Hace pocos años, cuando el barrio ya se había recuperado de los graves disturbios de 2011 y empezaba a cotizar tímidamente al alza en el mercado inmobiliario londinense, la escritora y abogada Deirdre Mask encontró en Tottenham el piso ideal para mudarse con su marido. Suelos de parqué, ventanas saledizas y chimenea en cada habitación. No le faltaba detalle. Pero le sobraba una cosa: el nombre. O, mejor dicho, la localización. «Había algo que me mosqueaba: ¿de verdad podría vivir en Black Boy Lane, el pasaje del Chico Negro?», escribe la también académica en ‘El callejero’ (Capitán Swing). «No podía vivir en una calle con ese nombre, era imposible. Aunque, ¿sabes qué? Ahora lo han cambiado y le han puesto el nombre de un abolicionista de la esclavitud. Y también hay quien se opone a eso», relata la autora desde su casa en conversación con ABC. Sólo por ese episodio ya se entendería que Mask, profesora de Escritura Creativa en Harvard y de Ciencias Sociales en la London School of Economics, se haya lanzado de cabeza a desentrañar historias y enigmas de callejeros y nomenclátores, pero la chispa que prendió este jugoso ensayo en realidad fue otra: un viaje a Virginia Occidental en el que descubrió con asombro que existían ciudades sin calles ni números y personas que carecían de dirección postal. «Pensaba que sería una historia peculiar y divertida, pero me di cuenta de que era un tema mucho más problemático. Si no tienes dirección, no puedes recibir paquetes, ni tener documento de identidad», explica. ¿Y qué pasa si alguien necesita una ambulancia o a los bomberos?

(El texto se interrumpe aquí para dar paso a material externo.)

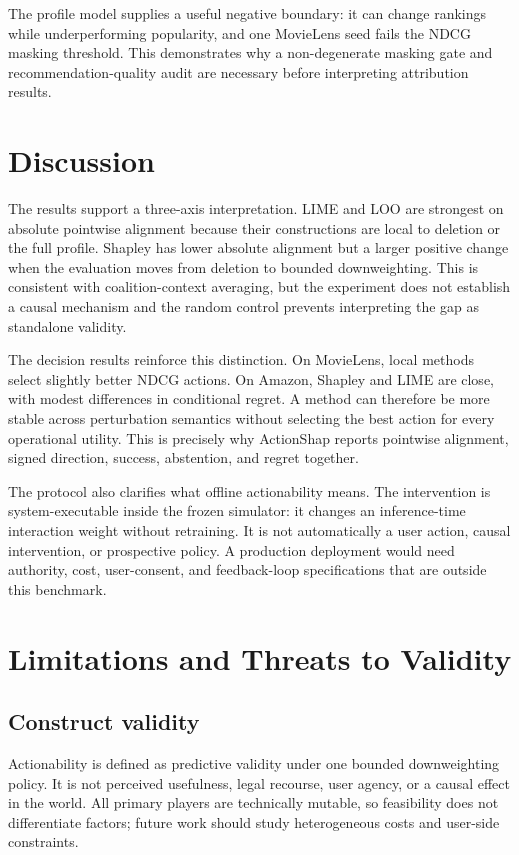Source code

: \documentclass[pdflatex,sn-basic,Numbered]{sn-jnl}
\theoremstyle{thmstyleone}
\theoremstyle{thmstyletwo}
\theoremstyle{thmstylethree}
\begin{document}
The profile model supplies a useful negative boundary: it can change rankings while underperforming popularity, and one MovieLens seed fails the NDCG masking threshold. This demonstrates why a non-degenerate masking gate and recommendation-quality audit are necessary before interpreting attribution results.


\section{Discussion}
The results support a three-axis interpretation. LIME and LOO are strongest on absolute pointwise alignment because their constructions are local to deletion or the full profile. Shapley has lower absolute alignment but a larger positive change when the evaluation moves from deletion to bounded downweighting. This is consistent with coalition-context averaging, but the experiment does not establish a causal mechanism and the random control prevents interpreting the gap as standalone validity.

The decision results reinforce this distinction. On MovieLens, local methods select slightly better NDCG actions. On Amazon, Shapley and LIME are close, with modest differences in conditional regret. A method can therefore be more stable across perturbation semantics without selecting the best action for every operational utility. This is precisely why ActionShap reports pointwise alignment, signed direction, success, abstention, and regret together.

The protocol also clarifies what offline actionability means. The intervention is system-executable inside the frozen simulator: it changes an inference-time interaction weight without retraining. It is not automatically a user action, causal intervention, or prospective policy. A production deployment would need authority, cost, user-consent, and feedback-loop specifications that are outside this benchmark.

\section{Limitations and Threats to Validity}
\subsection{Construct validity}
Actionability is defined as predictive validity under one bounded downweighting policy. It is not perceived usefulness, legal recourse, user agency, or a causal effect in the world. All primary players are technically mutable, so feasibility does not differentiate factors; future work should study heterogeneous costs and user-side constraints.
\end{document}
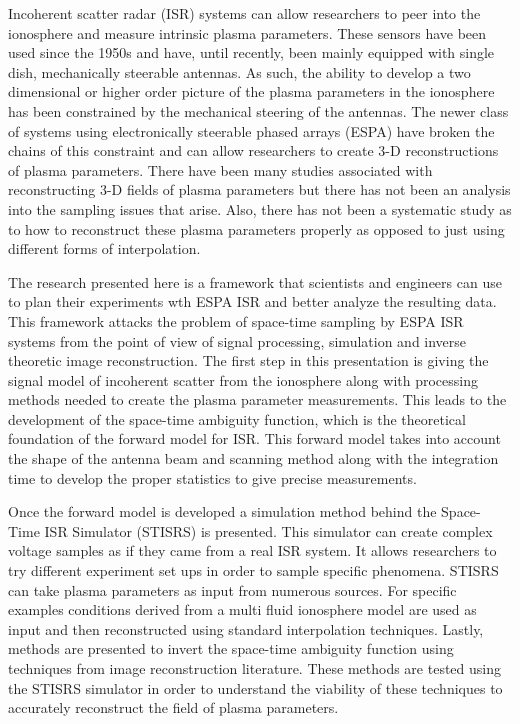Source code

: 
Incoherent scatter radar (ISR) systems can allow researchers to peer into the ionosphere and measure intrinsic plasma parameters. These sensors have been used since the 1950s and have, until recently, been mainly equipped with single dish, mechanically steerable antennas. As such, the ability to develop a two dimensional or higher order picture of the plasma parameters in the ionosphere has been constrained by the mechanical steering of the antennas. The newer class of systems using electronically steerable phased arrays (ESPA) have broken the chains of this constraint and can allow researchers to create 3-D reconstructions of plasma parameters. There have been many studies associated with reconstructing 3-D fields of plasma parameters but there has not been an analysis into the sampling issues that arise. Also, there has not been a systematic study as to how to reconstruct these plasma parameters properly as opposed to just using different forms of interpolation.

The research presented here is a framework that scientists and engineers can use to plan their experiments wth ESPA ISR and better analyze the resulting data. This framework attacks the problem of space-time sampling by ESPA ISR systems from the point of view of signal processing, simulation and inverse theoretic image reconstruction. The first step in this presentation is giving the signal model of incoherent scatter from the ionosphere along with processing methods needed to create the plasma parameter measurements. This leads to the development of the space-time ambiguity function, which is the theoretical foundation of the forward model for ISR. This forward model takes into account the shape of the antenna beam and scanning method along with the integration time to develop the proper statistics to give precise measurements.

Once the forward model is developed a simulation method behind the Space-Time ISR Simulator (STISRS) is presented. This simulator can create complex voltage samples as if they came from a real ISR system. It allows researchers to try different experiment set ups in order to sample specific phenomena. STISRS can take plasma parameters as input from numerous sources. For specific examples conditions derived from a multi fluid ionosphere model are used as input and then reconstructed using standard interpolation techniques. Lastly, methods are presented to invert the space-time ambiguity function using techniques from image reconstruction literature. These methods are tested using the STISRS simulator in order to understand the viability of these techniques to accurately reconstruct the field of plasma parameters.
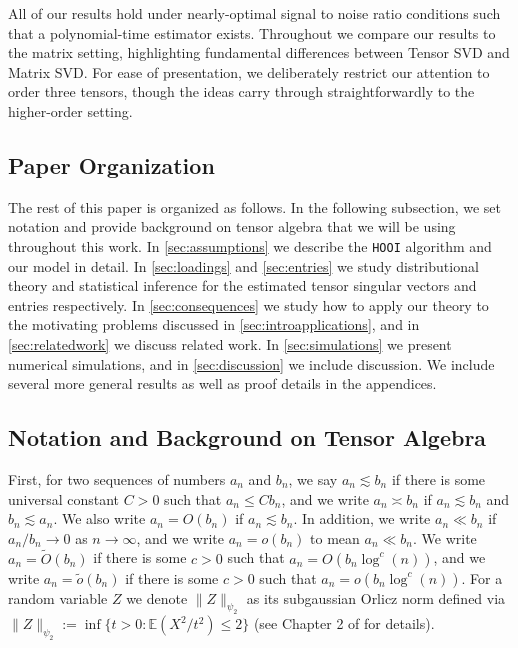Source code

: \documentclass[10pt]{article}
\newcommand{\0}{{\mathbf{0}}}
\newcommand{\1}{{\mathbf{1}}}
\renewcommand{\citet}{\cite}
\renewcommand{\tilde}{\widetilde}
\begin{document}
All of our results hold under nearly-optimal signal to noise ratio conditions such that a polynomial-time estimator exists.  Throughout we compare our results to the matrix setting, highlighting fundamental differences between Tensor SVD and Matrix SVD.  For ease of presentation, we deliberately restrict our attention to order three tensors, though the ideas carry through straightforwardly to the higher-order setting.  

\subsection{Paper Organization}
The rest of this paper is organized as follows.  In the following subsection, we set notation and provide background on tensor algebra that we will be using throughout this work.  In \cref{sec:assumptions}
we describe the \texttt{HOOI} algorithm and our model in detail.  In \cref{sec:loadings} and \cref{sec:entries} we study distributional theory and statistical inference for the estimated tensor singular vectors and entries respectively.  In \cref{sec:consequences} we study how to apply our theory to the motivating problems discussed in \cref{sec:introapplications}, and in \cref{sec:relatedwork} we discuss related work.  In \cref{sec:simulations} we present numerical simulations, and in \cref{sec:discussion} we include discussion.  We include several more general results as well as proof details in the appendices.


\subsection{Notation and Background on Tensor Algebra}
\label{sec:notation}
First, for two sequences of numbers $a_n$ and $b_n$, we say $a_n \lesssim b_n$ if there is some universal constant $C> 0$ such that $a_n \leq C b_n$, and we write $a_n \asymp b_n$ if $a_n \lesssim b_n$ and $b_n \lesssim a_n$. We also write $a_n = O(b_n)$ if $a_n \lesssim b_n$. In addition, we write $a_n \ll b_n$ if $a_n/b_n \to 0$ as $n \to \infty$, and we write $a_n = o(b_n)$ to mean $a_n \ll b_n$.  We write $a_n = \tilde O(b_n)$ if there is some $c > 0$ such that $a_n = O(b_n \log^c(n))$, and we write $a_n = \tilde o(b_n)$ if there is some $c>0$ such that $a_n = o(b_n \log^c(n))$.  For a random variable $Z$ we denote $\|Z\|_{\psi_2}$ as its subgaussian Orlicz norm defined via $\|Z\|_{\psi_2} := \inf\{t >0: \mathbb{E}(X^2/t^2) \leq 2 \}$ (see Chapter 2 of \citet{vershynin_high-dimensional_2018} for details). 
\end{document}
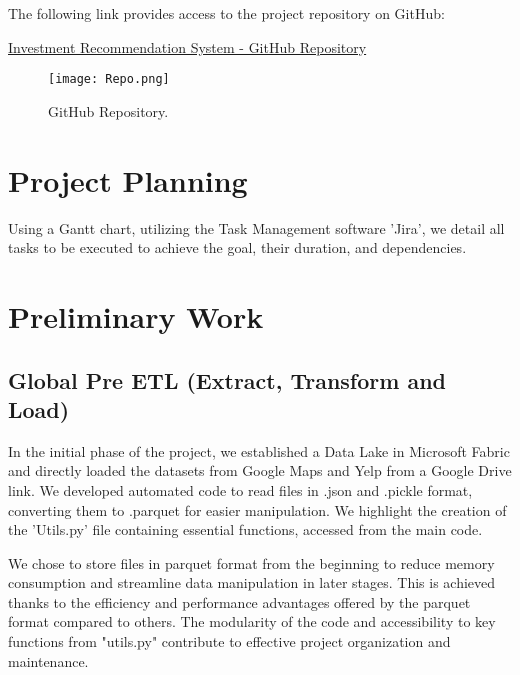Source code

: \documentclass[12pt]{article}
\begin{document}
The following link provides access to the project repository on GitHub:

\href{https://github.com/leocortes85/Invesment_Recomendation_Project}{Investment Recommendation System - GitHub Repository}

\begin{figure}[H]
  \centering
  \texttt{[image: Repo.png]}
  \caption{GitHub Repository.}
  \label{fig:GitHub Repository}
\end{figure}

\section{Project Planning}

Using a Gantt chart, utilizing the Task Management software 'Jira', we detail all tasks to be executed to achieve the goal, their duration, and dependencies.


\section{Preliminary Work}
\subsection{Global Pre ETL (Extract, Transform and Load)}
In the initial phase of the project, we established a Data Lake in Microsoft Fabric and directly loaded the datasets from Google Maps and Yelp from a Google Drive link. We developed automated code to read files in .json and .pickle format, converting them to .parquet for easier manipulation. We highlight the creation of the 'Utils.py' file containing essential functions, accessed from the main code.

We chose to store files in parquet format from the beginning to reduce memory consumption and streamline data manipulation in later stages. This is achieved thanks to the efficiency and performance advantages offered by the parquet format compared to others. The modularity of the code and accessibility to key functions from "utils.py" contribute to effective project organization and maintenance.
\end{document}
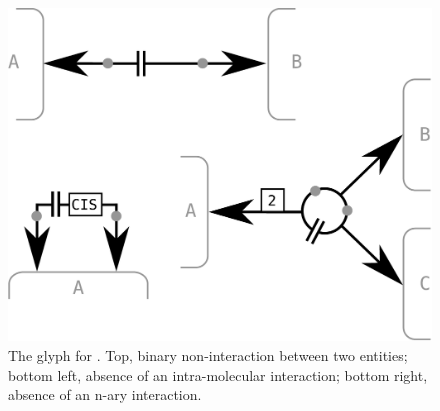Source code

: \begin{figure}[H]
  \centering
  \includegraphics[scale = 0.3]{images/non-interaction}
  \caption{The \ER glyph for . Top, binary non-interaction between two entities; bottom left, absence of an intra-molecular interaction; bottom right, absence of an n-ary interaction.}
  \label{fig:interaction}
\end{figure}
% 



\normalcolor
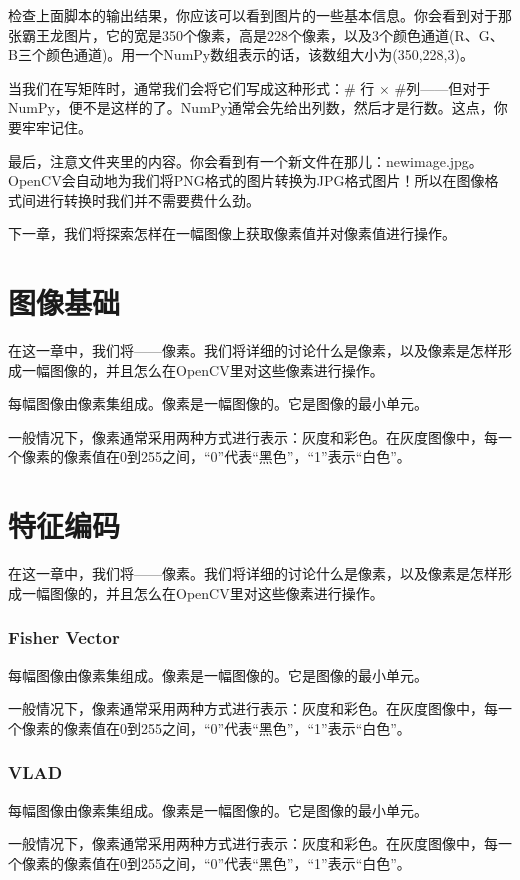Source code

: \documentclass[color=green,mathpazo,titlestyle=hang]{elegantbook}
\begin{document}
检查上面脚本的输出结果，你应该可以看到图片的一些基本信息。你会看到对于那张霸王龙图片，它的宽是350个像素，高是228个像素，以及3个颜色通道(R、G、B三个颜色通道)。用一个NumPy数组表示的话，该数组大小为(350,228,3)。

当我们在写矩阵时，通常我们会将它们写成这种形式：\# 行 $\times$ \#列——但对于NumPy，便不是这样的了。NumPy通常会先给出列数，然后才是行数。这点，你要牢牢记住。

最后，注意文件夹里的内容。你会看到有一个新文件在那儿：newimage.jpg。OpenCV会自动地为我们将PNG格式的图片转换为JPG格式图片！所以在图像格式间进行转换时我们并不需要费什么劲。

下一章，我们将探索怎样在一幅图像上获取像素值并对像素值进行操作。

\chapter{图像基础}

在这一章中，我们将{\color{red}{审查图像的积木}}——像素。我们将详细的讨论什么是像素，以及像素是怎样形成一幅图像的，并且怎么在OpenCV里对这些像素进行操作。

每幅图像由像素集组成。像素是一幅图像的{\color{red}{原材料，积木}}。它是图像的最小单元。

一般情况下，像素通常采用两种方式进行表示：灰度和彩色。在灰度图像中，每一个像素的像素值在0到255之间，“0”代表“黑色”，“1”表示“白色”。

\chapter{特征编码}

在这一章中，我们将{\color{red}{审查图像的积木}}——像素。我们将详细的讨论什么是像素，以及像素是怎样形成一幅图像的，并且怎么在OpenCV里对这些像素进行操作。

\subsection{Fisher Vector}

每幅图像由像素集组成。像素是一幅图像的{\color{red}{原材料，积木}}。它是图像的最小单元。

一般情况下，像素通常采用两种方式进行表示：灰度和彩色。在灰度图像中，每一个像素的像素值在0到255之间，“0”代表“黑色”，“1”表示“白色”。

\subsection{VLAD}

每幅图像由像素集组成。像素是一幅图像的{\color{red}{原材料，积木}}。它是图像的最小单元。

一般情况下，像素通常采用两种方式进行表示：灰度和彩色。在灰度图像中，每一个像素的像素值在0到255之间，“0”代表“黑色”，“1”表示“白色”。



\end{document}
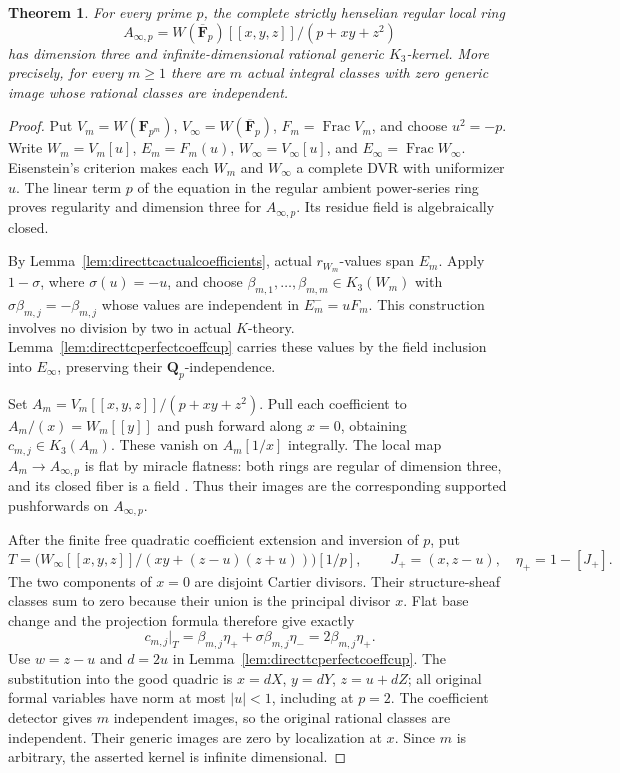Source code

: \documentclass[11pt,a4paper]{article}
\newtheorem{theorem}{Theorem}[section]
\theoremstyle{remark}
\begin{document}
\begin{theorem}\label{thm:directtcstrictinfiniteallp}
For every prime $p$, the complete strictly henselian regular local ring
\[
 A_{\infty,p}=W(\overline{\mathbf F}_p)[[x,y,z]]/(p+xy+z^2)
\]
has dimension three and infinite-dimensional rational generic
$K_3$-kernel. More precisely, for every $m\ge1$ there are $m$ actual
integral classes with zero generic image whose rational classes are
independent.
\end{theorem}
\begin{proof}
Put $V_m=W(\mathbf F_{p^m})$, $V_\infty=W(\overline{\mathbf F}_p)$,
$F_m=\operatorname{Frac}V_m$, and choose $u^2=-p$. Write
$W_m=V_m[u]$, $E_m=F_m(u)$, $W_\infty=V_\infty[u]$, and
$E_\infty=\operatorname{Frac}W_\infty$. Eisenstein's criterion makes
each $W_m$ and $W_\infty$ a complete DVR with uniformizer $u$.
The linear term $p$ of the equation in the regular ambient
power-series ring proves regularity and dimension three for
$A_{\infty,p}$. Its residue field is algebraically closed.

By Lemma~\ref{lem:directtcactualcoefficients}, actual $r_{W_m}$-values
span $E_m$. Apply $1-\sigma$, where $\sigma(u)=-u$, and choose
$\beta_{m,1},\ldots,\beta_{m,m}\in K_3(W_m)$ with
$\sigma\beta_{m,j}=-\beta_{m,j}$ whose values are independent in
$E_m^-=uF_m$. This construction involves no division by two in
actual $K$-theory. Lemma~\ref{lem:directtcperfectcoeffcup} carries
these values by the field inclusion into $E_\infty$, preserving
their $\mathbf Q_p$-independence.

Set $A_m=V_m[[x,y,z]]/(p+xy+z^2)$. Pull each coefficient to
$A_m/(x)=W_m[[y]]$ and push forward along $x=0$, obtaining
$c_{m,j}\in K_3(A_m)$. These vanish on $A_m[1/x]$ integrally.
The local map $A_m\to A_{\infty,p}$ is flat by miracle flatness:
both rings are regular of dimension three, and its closed fiber
is a field \cite[Tag~00R4]{StacksFlatness}. Thus their images
are the corresponding supported pushforwards on $A_{\infty,p}$.

After the finite free quadratic coefficient extension and inversion
of $p$, put
\[
 T=\bigl(W_\infty[[x,y,z]]/(xy+(z-u)(z+u))\bigr)[1/p],
 \qquad J_+=(x,z-u),\quad\eta_+=1-[J_+].
\]
The two components of $x=0$ are disjoint Cartier divisors. Their
structure-sheaf classes sum to zero because their union is the
principal divisor $x$. Flat base change and the projection formula
therefore give exactly
\[
 c_{m,j}|_T=\beta_{m,j}\eta_+
          +\sigma\beta_{m,j}\eta_-
          =2\beta_{m,j}\eta_+.
\]
Use $w=z-u$ and $d=2u$ in
Lemma~\ref{lem:directtcperfectcoeffcup}. The substitution into the
good quadric is
$x=dX$, $y=dY$, $z=u+dZ$; all original formal variables have norm
at most $|u|<1$, including at $p=2$. The coefficient detector gives
$m$ independent images, so the original rational classes are
independent. Their generic images are zero by localization at $x$.
Since $m$ is arbitrary, the asserted kernel is infinite dimensional.
\end{proof}
\end{document}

Fácil: basta con afinar la oreja y permanecer atento a la sirena mientras, al otro lado del teléfono, se formula la pregunta del millón: ¿frío o caliente? «Lo que realmente me hizo escribir sobre esto es que hay muchas personas de Virginia Occidental que no es que no tengan dirección, es que no la quieren. No quieren ser encontradas y viven al margen del Estado», añade Mask. Así, con el dilema de si tener o no tener guiando sus pasos y el pasmo de descubrir que cerca del 70 por ciento de la población carece de una dirección en el sentido europeo u occidental del término, la escritora comenzó a explorar los orígenes de los nombres de las calles y a estudiar su impacto en la sociedad.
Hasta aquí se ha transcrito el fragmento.